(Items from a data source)

╔══

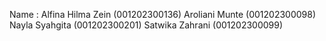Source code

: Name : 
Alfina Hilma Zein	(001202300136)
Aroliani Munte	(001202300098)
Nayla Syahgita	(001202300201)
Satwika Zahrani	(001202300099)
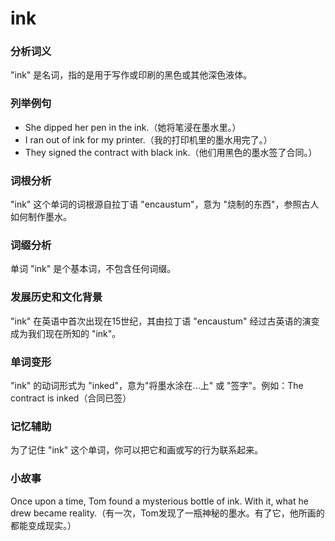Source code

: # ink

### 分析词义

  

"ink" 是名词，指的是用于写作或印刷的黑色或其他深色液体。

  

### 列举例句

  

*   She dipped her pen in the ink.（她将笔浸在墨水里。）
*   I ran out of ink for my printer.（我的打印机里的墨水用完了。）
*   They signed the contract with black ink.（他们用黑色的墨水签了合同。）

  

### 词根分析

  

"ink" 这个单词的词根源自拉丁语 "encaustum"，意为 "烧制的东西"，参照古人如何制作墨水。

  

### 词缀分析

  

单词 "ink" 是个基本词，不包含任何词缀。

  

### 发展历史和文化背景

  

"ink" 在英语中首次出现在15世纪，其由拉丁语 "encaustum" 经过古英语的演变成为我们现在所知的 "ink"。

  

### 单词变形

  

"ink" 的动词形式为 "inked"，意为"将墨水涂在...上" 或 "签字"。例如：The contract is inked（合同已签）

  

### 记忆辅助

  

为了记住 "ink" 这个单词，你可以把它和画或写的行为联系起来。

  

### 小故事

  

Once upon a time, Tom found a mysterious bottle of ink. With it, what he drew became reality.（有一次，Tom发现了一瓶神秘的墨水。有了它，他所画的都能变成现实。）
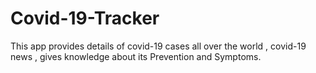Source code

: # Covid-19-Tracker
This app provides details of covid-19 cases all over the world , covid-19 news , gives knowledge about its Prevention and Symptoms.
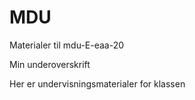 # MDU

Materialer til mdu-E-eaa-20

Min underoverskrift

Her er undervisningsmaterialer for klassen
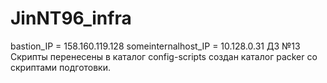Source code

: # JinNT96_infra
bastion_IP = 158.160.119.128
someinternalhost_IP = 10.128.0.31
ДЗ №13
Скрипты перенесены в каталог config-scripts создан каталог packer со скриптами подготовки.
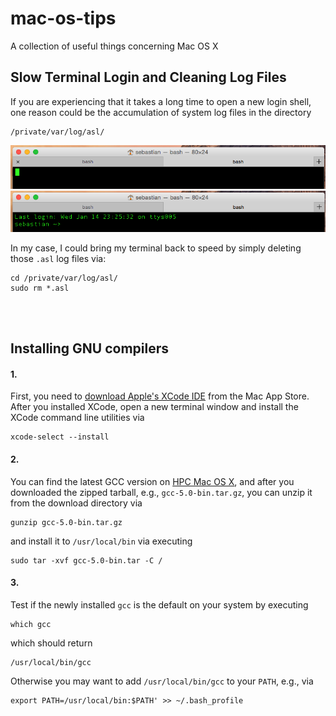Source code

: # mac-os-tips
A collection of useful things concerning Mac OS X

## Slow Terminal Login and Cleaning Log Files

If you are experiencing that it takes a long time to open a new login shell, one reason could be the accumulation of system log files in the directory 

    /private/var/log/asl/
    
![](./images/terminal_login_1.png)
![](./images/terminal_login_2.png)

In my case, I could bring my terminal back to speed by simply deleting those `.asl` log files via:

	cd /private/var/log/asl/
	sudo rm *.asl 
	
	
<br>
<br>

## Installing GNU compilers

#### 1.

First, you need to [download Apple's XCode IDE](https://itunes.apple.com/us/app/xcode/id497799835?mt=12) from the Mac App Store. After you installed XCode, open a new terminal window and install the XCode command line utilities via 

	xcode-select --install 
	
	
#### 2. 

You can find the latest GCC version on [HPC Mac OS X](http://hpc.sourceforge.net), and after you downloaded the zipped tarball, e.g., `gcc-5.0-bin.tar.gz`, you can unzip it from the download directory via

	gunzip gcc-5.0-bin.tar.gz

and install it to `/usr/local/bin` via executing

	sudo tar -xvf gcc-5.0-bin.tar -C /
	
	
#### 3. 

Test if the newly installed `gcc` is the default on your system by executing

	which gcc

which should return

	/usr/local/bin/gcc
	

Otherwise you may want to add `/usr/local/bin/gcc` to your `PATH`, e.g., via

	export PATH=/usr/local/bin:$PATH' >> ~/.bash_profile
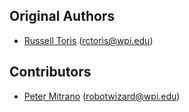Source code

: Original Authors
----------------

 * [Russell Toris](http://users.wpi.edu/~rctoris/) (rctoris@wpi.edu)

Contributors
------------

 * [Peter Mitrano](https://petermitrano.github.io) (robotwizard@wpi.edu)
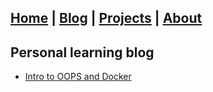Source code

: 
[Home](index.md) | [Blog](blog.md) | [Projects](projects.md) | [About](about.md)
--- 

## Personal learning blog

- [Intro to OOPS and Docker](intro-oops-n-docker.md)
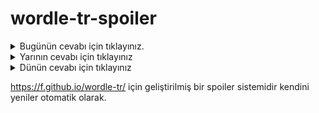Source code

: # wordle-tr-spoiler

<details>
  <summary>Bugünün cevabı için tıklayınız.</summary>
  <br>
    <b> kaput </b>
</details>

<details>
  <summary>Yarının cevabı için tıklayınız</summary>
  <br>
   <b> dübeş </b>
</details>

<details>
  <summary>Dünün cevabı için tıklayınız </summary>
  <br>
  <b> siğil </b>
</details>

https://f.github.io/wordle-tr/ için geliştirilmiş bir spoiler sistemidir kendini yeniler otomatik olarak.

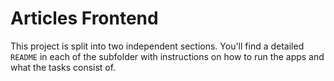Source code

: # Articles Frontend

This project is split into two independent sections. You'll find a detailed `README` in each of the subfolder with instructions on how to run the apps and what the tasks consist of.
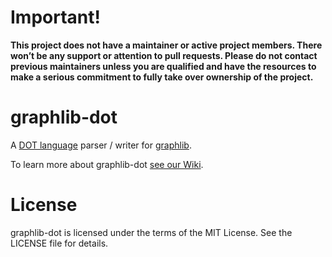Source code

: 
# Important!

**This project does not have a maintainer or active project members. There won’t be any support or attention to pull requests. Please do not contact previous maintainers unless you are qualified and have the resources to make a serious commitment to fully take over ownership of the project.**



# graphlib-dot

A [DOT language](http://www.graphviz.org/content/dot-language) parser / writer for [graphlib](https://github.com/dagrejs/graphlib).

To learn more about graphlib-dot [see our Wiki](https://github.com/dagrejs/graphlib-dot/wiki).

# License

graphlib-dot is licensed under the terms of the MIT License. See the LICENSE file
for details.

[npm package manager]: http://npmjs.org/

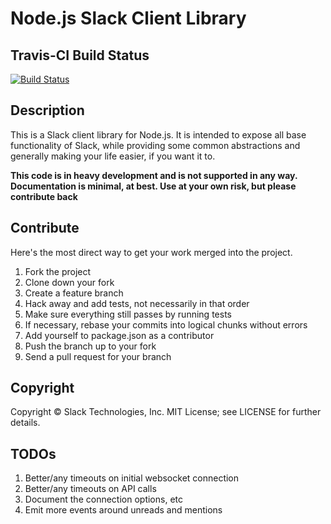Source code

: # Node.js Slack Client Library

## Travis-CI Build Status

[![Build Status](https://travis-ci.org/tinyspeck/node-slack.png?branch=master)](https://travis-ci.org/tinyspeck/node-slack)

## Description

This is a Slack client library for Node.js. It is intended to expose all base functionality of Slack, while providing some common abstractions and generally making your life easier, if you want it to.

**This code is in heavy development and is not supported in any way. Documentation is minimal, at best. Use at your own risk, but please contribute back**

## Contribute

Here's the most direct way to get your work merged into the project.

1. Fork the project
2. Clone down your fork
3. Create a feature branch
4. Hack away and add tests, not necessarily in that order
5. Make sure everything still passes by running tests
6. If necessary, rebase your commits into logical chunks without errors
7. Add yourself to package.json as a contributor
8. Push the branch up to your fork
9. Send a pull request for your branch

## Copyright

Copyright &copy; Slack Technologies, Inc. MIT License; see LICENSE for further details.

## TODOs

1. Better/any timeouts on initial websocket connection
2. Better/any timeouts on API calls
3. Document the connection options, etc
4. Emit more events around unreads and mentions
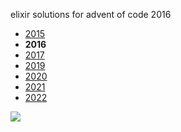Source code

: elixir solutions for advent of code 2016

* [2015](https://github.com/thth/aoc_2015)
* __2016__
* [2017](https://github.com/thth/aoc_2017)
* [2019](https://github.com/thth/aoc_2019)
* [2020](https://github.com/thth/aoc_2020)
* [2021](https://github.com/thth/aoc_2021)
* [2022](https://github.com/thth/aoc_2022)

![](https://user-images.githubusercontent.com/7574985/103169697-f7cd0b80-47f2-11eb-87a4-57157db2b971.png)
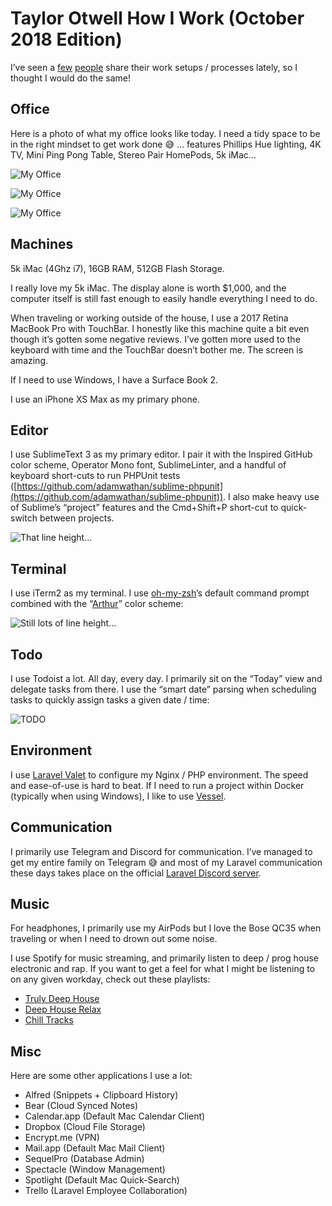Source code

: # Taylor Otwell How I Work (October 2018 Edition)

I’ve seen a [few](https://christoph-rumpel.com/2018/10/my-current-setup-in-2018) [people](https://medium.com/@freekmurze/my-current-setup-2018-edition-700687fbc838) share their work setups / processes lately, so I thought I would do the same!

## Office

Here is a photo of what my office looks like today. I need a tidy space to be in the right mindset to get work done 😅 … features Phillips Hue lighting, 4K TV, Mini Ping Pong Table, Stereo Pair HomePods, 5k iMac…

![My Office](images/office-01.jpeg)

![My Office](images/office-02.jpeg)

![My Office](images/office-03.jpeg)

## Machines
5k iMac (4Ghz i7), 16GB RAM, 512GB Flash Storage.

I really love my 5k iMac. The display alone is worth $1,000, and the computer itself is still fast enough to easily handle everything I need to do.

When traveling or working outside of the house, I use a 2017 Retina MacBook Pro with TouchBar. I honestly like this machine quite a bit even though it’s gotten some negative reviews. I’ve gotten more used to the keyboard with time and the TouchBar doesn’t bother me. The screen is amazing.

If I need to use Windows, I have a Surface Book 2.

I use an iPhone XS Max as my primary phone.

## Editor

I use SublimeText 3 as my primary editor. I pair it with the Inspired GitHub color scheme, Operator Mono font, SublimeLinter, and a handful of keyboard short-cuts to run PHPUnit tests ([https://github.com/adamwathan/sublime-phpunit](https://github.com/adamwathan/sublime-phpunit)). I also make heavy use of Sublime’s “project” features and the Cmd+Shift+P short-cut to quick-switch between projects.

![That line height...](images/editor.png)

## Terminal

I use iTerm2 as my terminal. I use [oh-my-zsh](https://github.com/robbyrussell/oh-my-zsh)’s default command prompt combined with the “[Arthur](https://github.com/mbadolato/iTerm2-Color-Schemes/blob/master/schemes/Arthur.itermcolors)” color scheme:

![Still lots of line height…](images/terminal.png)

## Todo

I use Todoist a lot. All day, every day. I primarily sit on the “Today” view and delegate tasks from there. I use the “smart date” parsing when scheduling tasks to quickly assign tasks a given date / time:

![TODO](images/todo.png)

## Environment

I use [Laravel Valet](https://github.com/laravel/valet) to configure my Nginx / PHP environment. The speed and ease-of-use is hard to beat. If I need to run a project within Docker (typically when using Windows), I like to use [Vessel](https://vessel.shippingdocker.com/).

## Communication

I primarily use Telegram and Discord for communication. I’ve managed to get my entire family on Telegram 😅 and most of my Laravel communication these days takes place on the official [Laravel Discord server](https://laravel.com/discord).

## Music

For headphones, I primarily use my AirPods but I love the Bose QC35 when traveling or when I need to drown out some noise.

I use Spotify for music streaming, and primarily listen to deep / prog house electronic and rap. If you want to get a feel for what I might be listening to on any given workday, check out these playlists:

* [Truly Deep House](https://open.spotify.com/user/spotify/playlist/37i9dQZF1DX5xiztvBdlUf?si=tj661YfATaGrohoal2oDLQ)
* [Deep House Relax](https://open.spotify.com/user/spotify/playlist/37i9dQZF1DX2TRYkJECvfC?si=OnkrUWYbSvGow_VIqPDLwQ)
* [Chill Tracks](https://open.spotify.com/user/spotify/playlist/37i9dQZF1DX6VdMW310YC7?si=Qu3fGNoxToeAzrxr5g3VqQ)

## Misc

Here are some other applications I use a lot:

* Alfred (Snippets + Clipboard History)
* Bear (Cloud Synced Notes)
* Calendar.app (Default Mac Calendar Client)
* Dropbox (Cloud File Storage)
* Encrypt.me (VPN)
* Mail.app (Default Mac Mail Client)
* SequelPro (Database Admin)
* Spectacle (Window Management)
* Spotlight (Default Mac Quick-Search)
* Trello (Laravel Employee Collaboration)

╚══

Task item: Out of the entries, report each line that contains the word "Laravel".

Solution to the problem:
I use [Laravel Valet](https://github.com/laravel/valet) to configure my Nginx / PHP environment. The speed and ease-of-use is hard to beat. If I need to run a project within Docker (typically when using Windows), I like to use [Vessel](https://vessel.shippingdocker.com/).
I primarily use Telegram and Discord for communication. I’ve managed to get my entire family on Telegram 😅 and most of my Laravel communication these days takes place on the official [Laravel Discord server](https://laravel.com/discord).
* Trello (Laravel Employee Collaboration)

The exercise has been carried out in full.